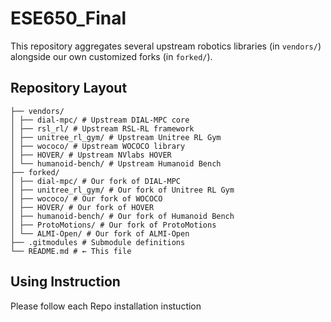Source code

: # ESE650_Final

This repository aggregates several upstream robotics libraries (in `vendors/`) alongside our own customized forks (in `forked/`).  

## Repository Layout
```
├── vendors/
│ ├── dial-mpc/ # Upstream DIAL-MPC core
│ ├── rsl_rl/ # Upstream RSL-RL framework
│ ├── unitree_rl_gym/ # Upstream Unitree RL Gym
│ ├── wococo/ # Upstream WOCOCO library
│ ├── HOVER/ # Upstream NVlabs HOVER
│ └── humanoid-bench/ # Upstream Humanoid Bench
├── forked/
│ ├── dial-mpc/ # Our fork of DIAL-MPC
│ ├── unitree_rl_gym/ # Our fork of Unitree RL Gym
│ ├── wococo/ # Our fork of WOCOCO
│ ├── HOVER/ # Our fork of HOVER
│ ├── humanoid-bench/ # Our fork of Humanoid Bench
│ ├── ProtoMotions/ # Our fork of ProtoMotions
│ └── ALMI-Open/ # Our fork of ALMI-Open
├── .gitmodules # Submodule definitions
└── README.md # ← This file
```

## Using Instruction
Please follow each Repo installation instuction
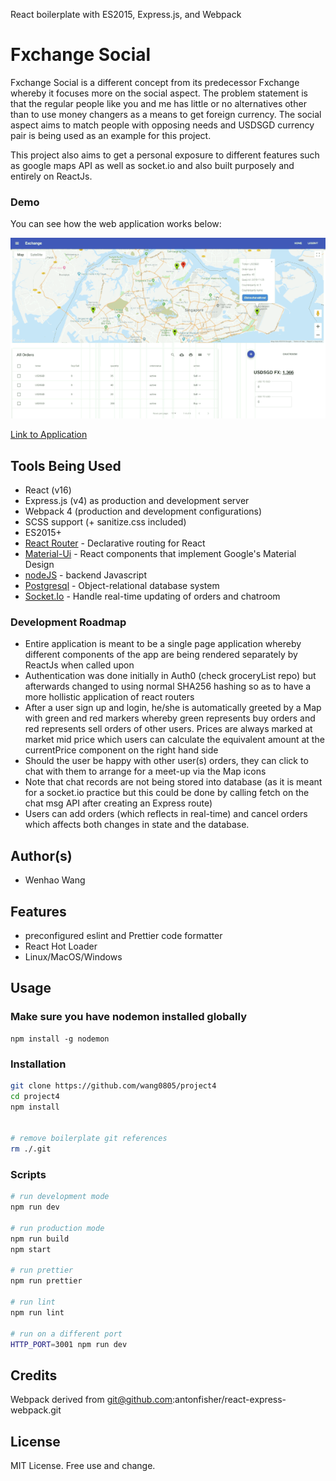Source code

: React boilerplate with ES2015, Express.js, and Webpack

# Fxchange Social

Fxchange Social is a different concept from its predecessor Fxchange whereby it focuses more on the social aspect. The problem statement is that the regular people like you and me has little or no alternatives other than to use money changers as a means to get foreign currency. The social aspect aims to match people with opposing needs and USDSGD currency pair is being used as an example for this project.

This project also aims to get a personal exposure to different features such as google maps API as well as socket.io and also built purposely and entirely on ReactJs.

### Demo

You can see how the web application works below:

![GIF](https://github.com/wang0805/project4/blob/master/src/assets/04.gif)

[Link to Application](https://sheltered-badlands-12857.herokuapp.com)

## Tools Being Used

* React (v16)
* Express.js (v4) as production and development server
* Webpack 4 (production and development configurations)
* SCSS support (+ sanitize.css included)
* ES2015+
* [React Router](https://reacttraining.com/react-router/) - Declarative routing for React
* [Material-Ui](https://material-ui.com/) - React components that implement Google's Material Design
* [nodeJS](https://nodejs.org/en/) - backend Javascript
* [Postgresql](https://www.postgresql.org/) - Object-relational database system
* [Socket.Io](https://socket.io/) - Handle real-time updating of orders and chatroom

### Development Roadmap

* Entire application is meant to be a single page application whereby different components of the app are being rendered separately by ReactJs when called upon
* Authentication was done initially in Auth0 (check groceryList repo) but afterwards changed to using normal SHA256 hashing so as to have a more hollistic application of react routers
* After a user sign up and login, he/she is automatically greeted by a Map with green and red markers whereby green represents buy orders and red represents sell orders of other users. Prices are always marked at market mid price which users can calculate the equivalent amount at the currentPrice component on the right hand side
* Should the user be happy with other user(s) orders, they can click to chat with them to arrange for a meet-up via the Map icons
* Note that chat records are not being stored into database (as it is meant for a socket.io practice but this could be done by calling fetch on the chat msg API after creating an Express route)
* Users can add orders (which reflects in real-time) and cancel orders which affects both changes in state and the database.

## Author(s)

* Wenhao Wang

## Features

* preconfigured eslint and Prettier code formatter
* React Hot Loader
* Linux/MacOS/Windows

## Usage

### Make sure you have nodemon installed globally

```
npm install -g nodemon
```

### Installation

```bash
git clone https://github.com/wang0805/project4
cd project4
npm install


# remove boilerplate git references
rm ./.git
```

### Scripts

```bash
# run development mode
npm run dev

# run production mode
npm run build
npm start

# run prettier
npm run prettier

# run lint
npm run lint

# run on a different port
HTTP_PORT=3001 npm run dev
```

## Credits

Webpack derived from git@github.com:antonfisher/react-express-webpack.git

## License

MIT License. Free use and change.
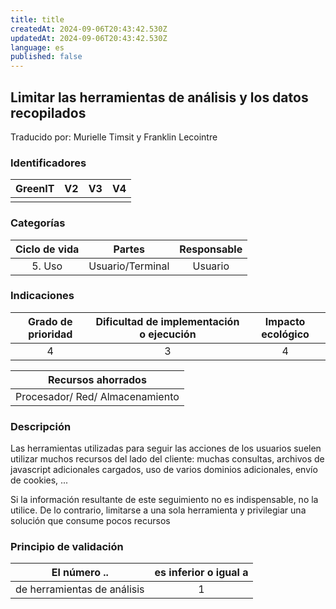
 ```yaml
---
title: title
createdAt: 2024-09-06T20:43:42.530Z
updatedAt: 2024-09-06T20:43:42.530Z
language: es
published: false
---
```

## Limitar las herramientas de análisis y los datos recopilados
Traducido por: Murielle Timsit y Franklin Lecointre

### Identificadores

| GreenIT |  V2  |  V3  |  V4  |
|:-------:|:----:|:----:|:----:|
|        |       |      |      |

### Categorías

| Ciclo de vida | Partes | Responsable |
|:---------:|:----:|:----:|
| 5. Uso | Usuario/Terminal | Usuario |

### Indicaciones

| Grado de prioridad   | Dificultad de implementación o ejecución | Impacto ecológico   |
|:-------------------:|:-------------------------:|:---------------------:|
| 4 | 3 | 4 |

| Recursos ahorrados |
|:----------------------------------------------------------:|
| Procesador/ Red/ Almacenamiento |

### Descripción

Las herramientas utilizadas para seguir las acciones de los usuarios suelen utilizar muchos recursos del lado del cliente: muchas consultas, archivos de javascript adicionales cargados, uso de varios dominios adicionales, envío de cookies, ...

Si la información resultante de este seguimiento no es indispensable, no la utilice. De lo contrario, limitarse a una sola herramienta y privilegiar una solución que consume pocos recursos

### Principio de validación

| El número ..   | es inferior o igual a   |  
|-------------------|:-------------------------:|
| de herramientas de análisis | 1 |
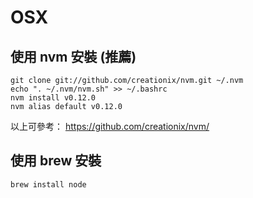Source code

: # OSX

## 使用 nvm 安裝 (推薦)

```
git clone git://github.com/creationix/nvm.git ~/.nvm
echo ". ~/.nvm/nvm.sh" >> ~/.bashrc
nvm install v0.12.0
nvm alias default v0.12.0
```

以上可參考： https://github.com/creationix/nvm/

## 使用 brew 安裝

```
brew install node
```

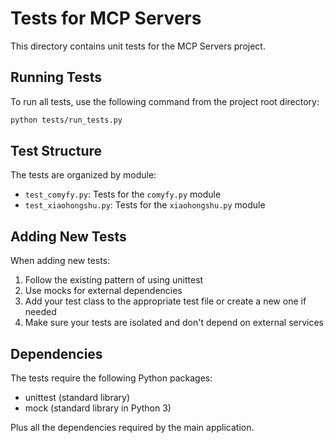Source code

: # Tests for MCP Servers

This directory contains unit tests for the MCP Servers project.

## Running Tests

To run all tests, use the following command from the project root directory:

```bash
python tests/run_tests.py
```

## Test Structure

The tests are organized by module:

- `test_comyfy.py`: Tests for the `comyfy.py` module
- `test_xiaohongshu.py`: Tests for the `xiaohongshu.py` module

## Adding New Tests

When adding new tests:

1. Follow the existing pattern of using unittest
2. Use mocks for external dependencies
3. Add your test class to the appropriate test file or create a new one if needed
4. Make sure your tests are isolated and don't depend on external services

## Dependencies

The tests require the following Python packages:

- unittest (standard library)
- mock (standard library in Python 3)

Plus all the dependencies required by the main application.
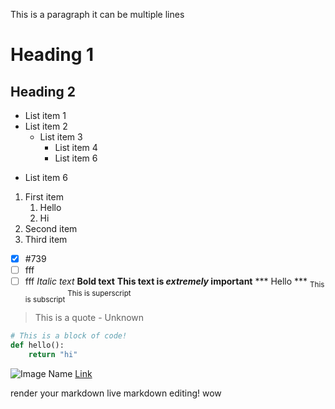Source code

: This is a paragraph
it can be multiple lines
<!-- This content will not appear in the rendered Markdown -->
# Heading 1
## Heading 2
- List item 1
- List item 2
    + List item 3
        - List item 4
        - List item 6
* List item 6
1. First item
    1. Hello
    2. Hi
2. Second item 
3. Third item
- [x] #739
- [ ] fff
- [ ] fff
*Italic text*
**Bold text**
**This text is _extremely_ important**
*** Hello ***
<sub>This is subscript</sub>
<sup>This is superscript</sup>
> This is a quote - Unknown
```python
# This is a block of code!
def hello():
    return "hi"
```
![Image Name](https://www.artic.edu/iiif/2//18092196-50ae-3ff1-9205-1b3110e966c3/full/843,/0/default.jpg)
[Link](https://www.artic.edu/iiif/2//18092196-50ae-3ff1-9205-1b3110e966c3/full/843,/0/default.jpg)


render your markdown
live markdown editing!
wow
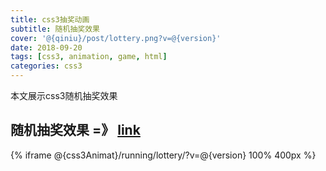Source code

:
 ```yaml
---
title: css3抽奖动画
subtitle: 随机抽奖效果
cover: '@{qiniu}/post/lottery.png?v=@{version}'
date: 2018-09-20
tags: [css3, animation, game, html]
categories: css3
---
```

本文展示css3随机抽奖效果
<!--more-->

## 随机抽奖效果 =》 [link](@{css3Animat}/running/lottery/?v=@{version})

{% iframe @{css3Animat}/running/lottery/?v=@{version} 100% 400px %}


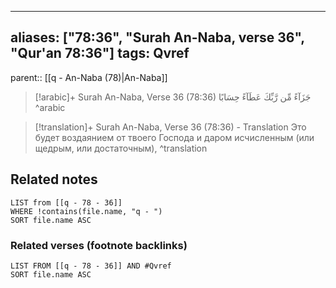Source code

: 
---
aliases: ["78:36", "Surah An-Naba, verse 36", "Qur'an 78:36"]
tags: Qvref
---

parent:: [[q - An-Naba (78)|An-Naba]]

> [!arabic]+ Surah An-Naba, Verse 36 (78:36)
> <span class="quran-arabic">جَزَآءً مِّن رَّبِّكَ عَطَآءً حِسَابًا</span>
^arabic

> [!translation]+ Surah An-Naba, Verse 36 (78:36) - Translation
> Это будет воздаянием от твоего Господа и даром исчисленным (или щедрым, или достаточным),
^translation



## Related notes
```dataview
LIST from [[q - 78 - 36]]
WHERE !contains(file.name, "q - ")
SORT file.name ASC
```

### Related verses (footnote backlinks)
```dataview
LIST FROM [[q - 78 - 36]] AND #Qvref
SORT file.name ASC
```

+++

Starting at the first line of the data, set down each line exactly until you have copied the line with "# Fxchange Social", but leave the pictures out.

ANSWER SECTION:
Source code

: # ESE650_Final

This repository aggregates several upstream robotics libraries (in `vendors/`) alongside our own customized forks (in `forked/`).  

## Repository Layout
```
├── vendors/
│ ├── dial-mpc/ # Upstream DIAL-MPC core
│ ├── rsl_rl/ # Upstream RSL-RL framework
│ ├── unitree_rl_gym/ # Upstream Unitree RL Gym
│ ├── wococo/ # Upstream WOCOCO library
│ ├── HOVER/ # Upstream NVlabs HOVER
│ └── humanoid-bench/ # Upstream Humanoid Bench
├── forked/
│ ├── dial-mpc/ # Our fork of DIAL-MPC
│ ├── unitree_rl_gym/ # Our fork of Unitree RL Gym
│ ├── wococo/ # Our fork of WOCOCO
│ ├── HOVER/ # Our fork of HOVER
│ ├── humanoid-bench/ # Our fork of Humanoid Bench
│ ├── ProtoMotions/ # Our fork of ProtoMotions
│ └── ALMI-Open/ # Our fork of ALMI-Open
├── .gitmodules # Submodule definitions
└── README.md # ← This file
```

## Using Instruction
Please follow each Repo installation instuction
Source code

: React boilerplate with ES2015, Express.js, and Webpack

# Fxchange Social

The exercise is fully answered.